La France a réaffirmé son soutien à l’Afrique du Sud, après une décision controversée de l’administration Trump. Paris insiste sur le rôle légitime de Pretoria au sein du G20, alors que les tensions diplomatiques s’intensifient entre Washington et Johannesburg.
La polémique a éclaté après l’exclusion de l’Afrique du Sud d’un sommet organisé en Floride. Cette décision, perçue comme une provocation, a ravivé les tensions entre les deux pays, dans un contexte déjà fragile marqué par des divergences politiques et économiques. À Johannesburg, l’ambassadeur David Martinon a clarifié la position française : l’Afrique du Sud reste un membre à part entière du G20 et doit pouvoir participer à l’ensemble des réunions officielles. Une déclaration qui vise à contrer toute tentative de marginalisation de Pretoria sur la scène internationale.
Ces dissensions interviennent alors que l’Afrique du Sud s’apprête à assurer la présidence du G20 en 2025. Par ailleurs, des accusations récurrentes dénonçant des violences contre des agriculteurs blancs ont refait surface. Le gouvernement sud-africain rejette fermement ces allégations, qu’il qualifie de désinformation. Dans le même temps, Pretoria n’a pas été convié au prochain sommet du G7, prévu en juin en France. Ce rendez-vous diplomatique, volontairement plus restreint, a suscité des interrogations.

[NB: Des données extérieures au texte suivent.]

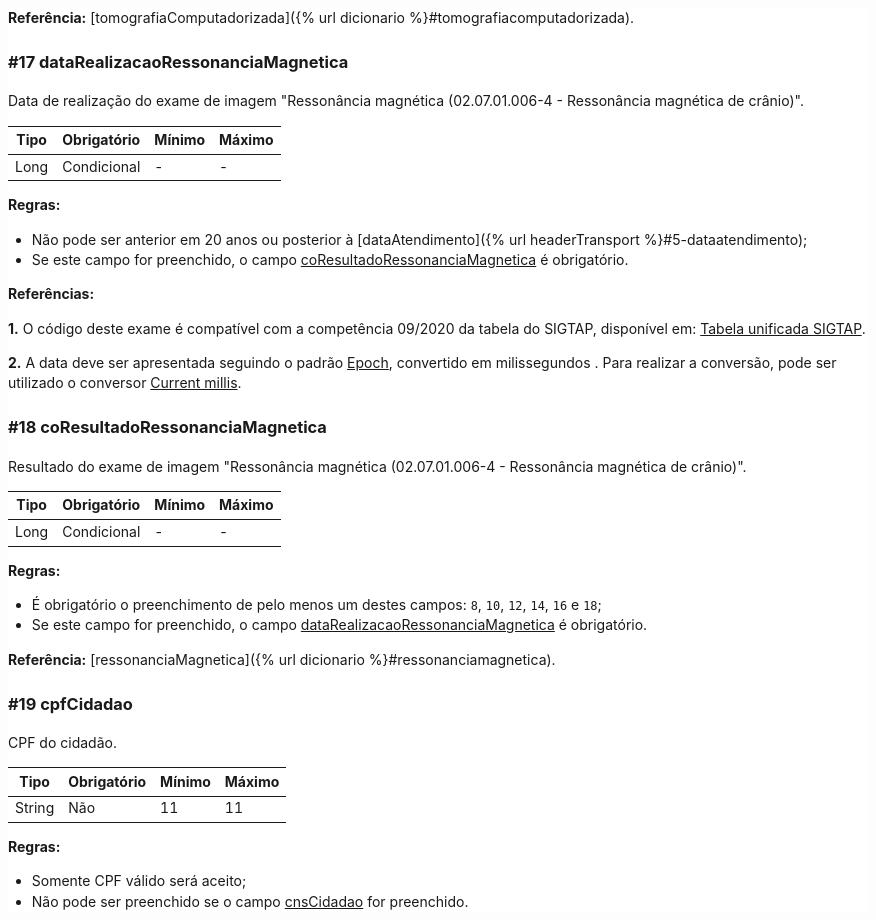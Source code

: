 **Referência:** [tomografiaComputadorizada]({% url dicionario %}#tomografiacomputadorizada).

### \#17 dataRealizacaoRessonanciaMagnetica
Data de realização do exame de imagem "Ressonância magnética (02.07.01.006-4 - Ressonância magnética de crânio)".

| Tipo | Obrigatório | Mínimo | Máximo |
|--- |--- |--- |--- |
|Long |Condicional |- |- |

**Regras:**

- Não pode ser anterior em 20 anos ou posterior à [dataAtendimento]({% url headerTransport %}#5-dataatendimento);
- Se este campo for preenchido, o campo [coResultadoRessonanciaMagnetica](#18-coresultadoressonanciamagnetica) é obrigatório.

**Referências:**

**1.** O código deste exame é compatível com a competência 09/2020 da tabela do SIGTAP, disponível em: [Tabela unificada SIGTAP](http://sigtap.datasus.gov.br/tabela-unificada/app/sec/procedimento/publicados/consultar).

**2.** A data deve ser apresentada seguindo o padrão [Epoch](https://pt.wikipedia.org/wiki/Era_Unix), convertido em milissegundos . Para realizar a conversão, pode ser utilizado o conversor [Current millis](https://currentmillis.com/).

### \#18 coResultadoRessonanciaMagnetica
Resultado do exame de imagem "Ressonância magnética (02.07.01.006-4 - Ressonância magnética de crânio)".

| Tipo | Obrigatório | Mínimo | Máximo |
|--- |--- |--- |--- |
|Long |Condicional |- |- |

**Regras:**

- É obrigatório o preenchimento de pelo menos um destes campos: `8`, `10`, `12`, `14`, `16` e `18`;
- Se este campo for preenchido, o campo [dataRealizacaoRessonanciaMagnetica](#17-datarealizacaoressonanciamagnetica) é obrigatório.

**Referência:** [ressonanciaMagnetica]({% url dicionario %}#ressonanciamagnetica).

### \#19 cpfCidadao

CPF do cidadão.

| Tipo | Obrigatório | Mínimo | Máximo |
| ---- | ----------- | ------ | ------ |
| String | Não | 11 | 11 |

**Regras:** 

- Somente CPF válido será aceito;
- Não pode ser preenchido se o campo [cnsCidadao](#5-cnscidadao) for preenchido.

Paris dément toute influence extérieure dans le choix des invités et assume une sélection stratégique.
La France explique avoir privilégié une participation limitée, en invitant notamment le Kenya. Ce choix s’inscrit dans une logique de format réduit et d’efficacité diplomatique, sans lien avec les tensions américano-sud-africaines. Le président Cyril Ramaphosa a réagi avec ironie, rappelant que son pays n’appartient pas au G7. Selon lui, aucune exclusion ne peut donc être invoquée. Une réponse élégante qui désamorce la polémique tout en réaffirmant la dignité de l’Afrique du Sud.
Ces événements illustrent les rivalités croissantes entre grandes puissances. Toutefois, la France plaide pour un dialogue constructif et une gouvernance mondiale plus inclusive. En soutenant l’Afrique du Sud, Paris envoie un signal clair : la légitimité des nations ne se décrète pas à Washington.